Task brief: Starting at the line that contains "캠핑게시판 BE 담당", print each line exactly through the end of the listing. Skip any pictures and add nothing.

Records shown:
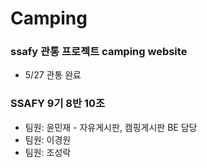 # Camping
### ssafy 관통 프로젝트 camping website
* 5/27 관통 완료

### SSAFY 9기 8반 10조
* 팀원: 윤민재 - 자유게시판, 캠핑게시판 BE 담당
* 팀원: 이경원
* 팀원: 조성락
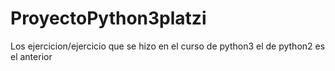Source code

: # ProyectoPython3platzi
Los ejercicion/ejercicio que se hizo en el curso de python3 el de python2 es el anterior
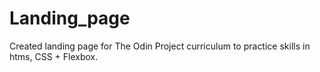 # Landing_page
Created landing page for The Odin Project curriculum to practice skills in htms, CSS + Flexbox.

Finished exercise:
* 팀원: 윤민재 - 자유게시판, 캠핑게시판 BE 담당
* 팀원: 이경원
* 팀원: 조성락
Source code

: # ProyectoPython3platzi
Los ejercicion/ejercicio que se hizo en el curso de python3 el de python2 es el anterior
 # Landing_page
Created landing page for The Odin Project curriculum to practice skills in htms, CSS + Flexbox.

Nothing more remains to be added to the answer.